Ling-Na Han, Kai-Qiang Wang, Zi-Ning Ren, Xue Yang, Xiao Duan, Sasirekha Krishnan, Abinaya Jaisankar, Jeong-Hui Park, Khandmaa Dashnyam, Wujie Zhang, José Luis Pedraz, Seeram Ramakrishna, Hae-Won Kim, Chang-Feng Li, Li-Hua Song, and Murugan Ramalingam

2022
Abstract
In this study, we report a one-pot synthesis and enzyme-responsiveness of polyethylene glycol (PEG) and glutamic acid (Glu)-based amphiphilic doxorubicin (DOX) prodrug nanomicelles for cancer therapeutics.
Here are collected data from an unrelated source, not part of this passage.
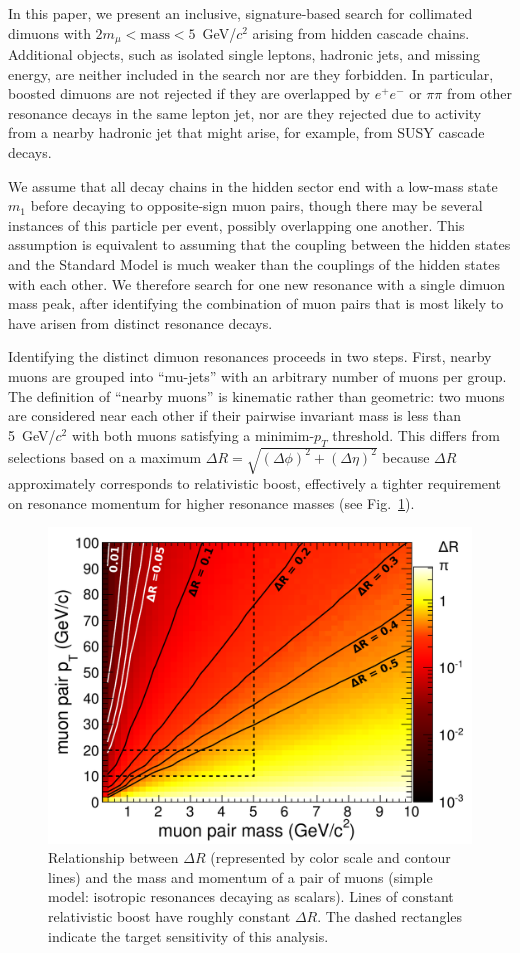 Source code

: \documentclass[12pt]{cms-tdr}
\begin{document}
In this paper, we present an inclusive, signature-based search for
collimated dimuons with $2m_\mu < \mbox{mass} < 5$~GeV/$c^2$ arising
from hidden cascade chains.  Additional objects, such as isolated
single leptons, hadronic jets, and missing energy, are neither
included in the search nor are they forbidden.  In particular, boosted
dimuons are not rejected if they are overlapped by $e^+e^-$ or
$\pi\pi$ from other resonance decays in the same lepton jet, nor are
they rejected due to activity from a nearby hadronic jet that might
arise, for example, from SUSY cascade decays.

We assume that all decay chains in the hidden sector end with a
low-mass state $m_1$ before decaying to opposite-sign muon pairs,
though there may be several instances of this particle per event,
possibly overlapping one another.  This assumption is equivalent to
assuming that the coupling between the hidden states and the Standard
Model is much weaker than the couplings of the hidden states with each
other.  We therefore search for one new resonance with a single dimuon
mass peak, after identifying the combination of muon pairs that is
most likely to have arisen from distinct resonance decays.

Identifying the distinct dimuon resonances proceeds in two steps.
First, nearby muons are grouped into ``mu-jets'' with an arbitrary
number of muons per group.  The definition of ``nearby muons'' is
kinematic rather than geometric: two muons are considered near each
other if their pairwise invariant mass is less than 5~GeV/$c^2$ with
both muons satisfying a minimim-$p_T$ threshold.  This differs from
selections based on a maximum $\Delta R = \sqrt{(\Delta \phi)^2 +
  (\Delta \eta)^2}$ because $\Delta R$ approximately corresponds to
relativistic boost, effectively a tighter requirement on resonance
momentum for higher resonance masses (see
Fig.~\ref{fig:openingangle_dr}).

\begin{figure}
\begin{center}
\includegraphics[width=0.6\linewidth]{PLOTS/openingangle_dr.pdf}
\end{center}

\caption{Relationship between $\Delta R$ (represented by color scale
  and contour lines) and the mass and momentum of a pair of muons
  (simple model: isotropic resonances decaying as scalars).  Lines of
  constant relativistic boost have roughly constant $\Delta R$.  The
  dashed rectangles indicate the target sensitivity of this
  analysis. \label{fig:openingangle_dr}}
\end{figure}
\end{document}
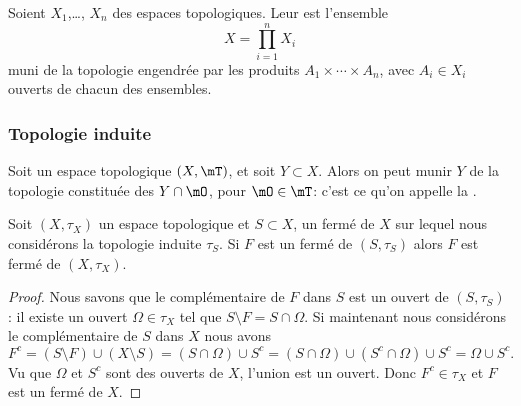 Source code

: \begin{definition}      \label{DefIINHooAAjTdY}
    Soient \( X_1\),\ldots, \( X_n\) des espaces topologiques. Leur  est l'ensemble
    \begin{equation}
        X=\prod_{i=1}^nX_i
    \end{equation}
    muni de la topologie engendrée par les produits \(A_1\times \cdots\times A_n\), avec \( A_i\in X_i \) ouverts de chacun des ensembles.
\end{definition}

\subsubsection{Topologie induite}

\begin{definition} \label{DefVLrgWDB}
  Soit un espace topologique \( (X, \mT) \), et soit \( Y \subset X \). Alors on peut munir \( Y \) de la topologie constituée des \( Y \cap \mO \), pour \( \mO \in \mT \): c'est ce qu'on appelle la .
\end{definition}

\begin{lemma}        \label{LemBWSUooCCGvax}
    Soit \( (X,\tau_X)\) un espace topologique et \( S\subset X\), un fermé de \( X\) sur lequel nous considérons la topologie induite \( \tau_S\). Si \( F\) est un fermé de \( (S,\tau_S)\) alors \( F\) est fermé de \( (X,\tau_X)\).
\end{lemma}

\begin{proof}
    Nous savons que le complémentaire de \( F\) dans \( S\) est un ouvert de \( (S,\tau_S)\) : il existe un ouvert \( \Omega\in \tau_X\) tel que \( S\setminus F=S\cap \Omega\). Si maintenant nous considérons le complémentaire de \( S\) dans \( X\) nous avons
    \begin{equation}
        F^c=(S\setminus F)\cup (X\setminus S)=(S\cap \Omega)\cup S^c=(S\cap \Omega)\cup(S^c\cap \Omega)\cup S^c=\Omega\cup S^c.
    \end{equation}
    Vu que \( \Omega\) et \( S^c\) sont des ouverts de \( X\), l'union est un ouvert. Donc \( F^c\in \tau_X\) et \( F\) est un fermé de \( X\).
\end{proof}

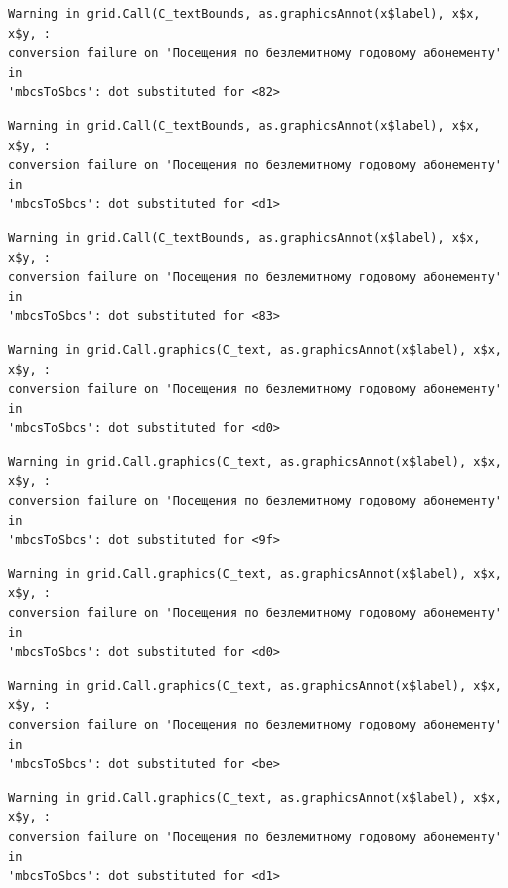 \documentclass[
  letterpaper,
  DIV=11,
  numbers=noendperiod]{scrartcl}
\begin{document}
\begin{verbatim}
Warning in grid.Call(C_textBounds, as.graphicsAnnot(x$label), x$x, x$y, :
conversion failure on 'Посещения по безлемитному годовому абонементу' in
'mbcsToSbcs': dot substituted for <82>
\end{verbatim}

\begin{verbatim}
Warning in grid.Call(C_textBounds, as.graphicsAnnot(x$label), x$x, x$y, :
conversion failure on 'Посещения по безлемитному годовому абонементу' in
'mbcsToSbcs': dot substituted for <d1>
\end{verbatim}

\begin{verbatim}
Warning in grid.Call(C_textBounds, as.graphicsAnnot(x$label), x$x, x$y, :
conversion failure on 'Посещения по безлемитному годовому абонементу' in
'mbcsToSbcs': dot substituted for <83>
\end{verbatim}

\begin{verbatim}
Warning in grid.Call.graphics(C_text, as.graphicsAnnot(x$label), x$x, x$y, :
conversion failure on 'Посещения по безлемитному годовому абонементу' in
'mbcsToSbcs': dot substituted for <d0>
\end{verbatim}

\begin{verbatim}
Warning in grid.Call.graphics(C_text, as.graphicsAnnot(x$label), x$x, x$y, :
conversion failure on 'Посещения по безлемитному годовому абонементу' in
'mbcsToSbcs': dot substituted for <9f>
\end{verbatim}

\begin{verbatim}
Warning in grid.Call.graphics(C_text, as.graphicsAnnot(x$label), x$x, x$y, :
conversion failure on 'Посещения по безлемитному годовому абонементу' in
'mbcsToSbcs': dot substituted for <d0>
\end{verbatim}

\begin{verbatim}
Warning in grid.Call.graphics(C_text, as.graphicsAnnot(x$label), x$x, x$y, :
conversion failure on 'Посещения по безлемитному годовому абонементу' in
'mbcsToSbcs': dot substituted for <be>
\end{verbatim}

\begin{verbatim}
Warning in grid.Call.graphics(C_text, as.graphicsAnnot(x$label), x$x, x$y, :
conversion failure on 'Посещения по безлемитному годовому абонементу' in
'mbcsToSbcs': dot substituted for <d1>
\end{verbatim}
\end{document}
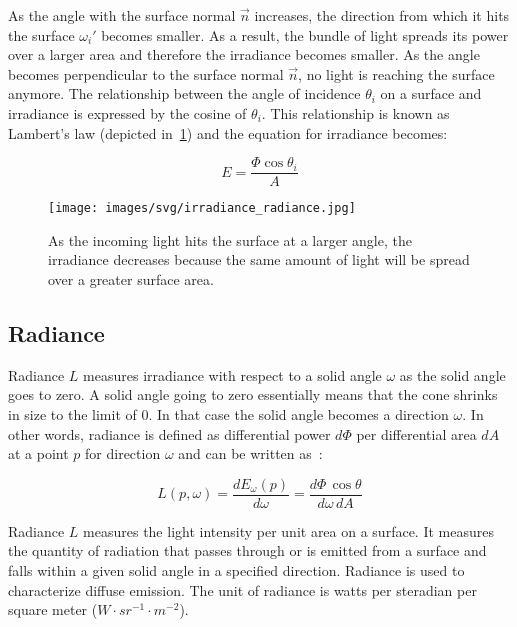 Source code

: \documentclass[11pt,a4paper]{report}
\begin{document}
As the angle with the surface normal $\vec{n}$ increases, the direction from which it hits the surface $\omega_i'$ becomes smaller. As a result, the bundle of light spreads its power over a larger area and therefore the irradiance becomes smaller. As the angle becomes perpendicular to the surface normal $\vec{n}$, no light is reaching the surface anymore. The relationship between the angle of incidence $\theta_i$ on a surface and irradiance is expressed by the cosine of $\theta_i$. This relationship is known as Lambert's law (depicted in~\ref{cosine_term_visualization}) and the equation for irradiance becomes:

\begin{equation}
E = \frac{\Phi \cos \theta_i}{A}
\label{eq_irradiance1}
\end{equation}

\begin{figure}
\begin{center}
\texttt{[image: images/svg/irradiance\_radiance.jpg]}
\caption{As the incoming light hits the surface at a larger angle, the irradiance decreases because the same amount of light will be spread over a greater surface area.}
\label{cosine_term_visualization}
\end{center}
\end{figure}


\subsection{Radiance}

Radiance $L$ measures irradiance with respect to a solid angle $\omega$ as the solid angle goes to zero. A solid angle going to zero essentially means that the cone shrinks in size to the limit of 0. In that case the solid angle becomes a direction $\omega$. In other words, radiance is defined as differential power $d\Phi$ per differential area $dA$ at a point $p$ for direction $\omega$ and can be written as~\cite{pharr2017}:

\begin{equation}
L(p, \omega) = \frac{d E_\omega(p)}{d \omega} = \frac{d\Phi\, \cos \theta}{d\omega\, dA}
\end{equation}

Radiance $L$ measures the light intensity per unit area on a surface. It measures the quantity of radiation that passes through or is emitted from a surface and falls within a given solid angle in a specified direction. Radiance is used to characterize diffuse emission. The unit of radiance is watts per steradian per square meter ($W \cdot {sr}^{-1} \cdot m^{-2}$).
\end{document}
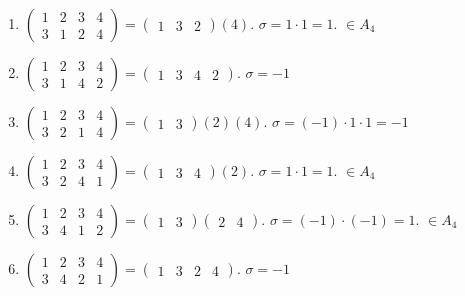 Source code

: \documentclass[11pt, a4paper]{article} %
\begin{document}
\begin{enumerate}
    \item $\begin{pmatrix}
        1 &2 &3 &4\\
        3 &1 &2 &4
    \end{pmatrix} = \begin{pmatrix}1 &3 &2\end{pmatrix}(4)$.
    $\sigma = 1 \cdot 1 = 1$. $\in A_4$

    \item $\begin{pmatrix}
        1 &2 &3 &4\\
        3 &1 &4 &2
    \end{pmatrix} = \begin{pmatrix}1 &3 &4 &2\end{pmatrix}$.
    $\sigma = -1$

    \item $\begin{pmatrix}
        1 &2 &3 &4\\
        3 &2 &1 &4
    \end{pmatrix} = \begin{pmatrix}1 &3\end{pmatrix}(2)(4)$.
    $\sigma = (-1) \cdot 1 \cdot 1 = -1$

    \item $\begin{pmatrix}
        1 &2 &3 &4\\
        3 &2 &4 &1
    \end{pmatrix} = \begin{pmatrix}1 &3 &4\end{pmatrix}(2)$.
    $\sigma = 1 \cdot 1 = 1$. $\in A_4$

    \item $\begin{pmatrix}
        1 &2 &3 &4\\
        3 &4 &1 &2
    \end{pmatrix} = \begin{pmatrix}1 &3\end{pmatrix}\begin{pmatrix}2 &4\end{pmatrix}$.
    $\sigma = (-1) \cdot (-1) = 1$. $\in A_4$

    \item $\begin{pmatrix}
        1 &2 &3 &4\\
        3 &4 &2 &1
    \end{pmatrix} = \begin{pmatrix}1 &3 &2 &4\end{pmatrix}$.
    $\sigma = -1$


\end{enumerate}
\end{document}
The nanomicelles were accomplished by esterification and amidation reactions. The nuclear magnetic resonance (NMR) and Fourier transform infrared (FTIR) data confirmed the structure of nanomicelles. The DOX-loaded nanomicelles showed a DLS-measured average size of 107 nm and excellent stability in phosphate-buffered saline (PBS) for 7 days. The drug loading and cumulative release rates were measured by ultraviolet-visible (UV-vis) spectrophotometry at 481 nm. The cumulative release rate could reach 100% in an enzyme-rich environment. Further, the therapeutic efficiency of nanomicelles to cancer cells was determined by cell viability and cellular uptake and distribution using HeLa cells. The cell viability study showed that the DOX-loaded nanomicelles could effectively inhibit the HeLa cell proliferation. The cellular uptake study confirmed that the nanomicelles could be effectively ingested by HeLa cells and distributed into cell nuclei. Based on the collective experimental data, this study demonstrated that the synthesized nanomicellar prodrug of DOX is a potential candidate for cancer therapeutics.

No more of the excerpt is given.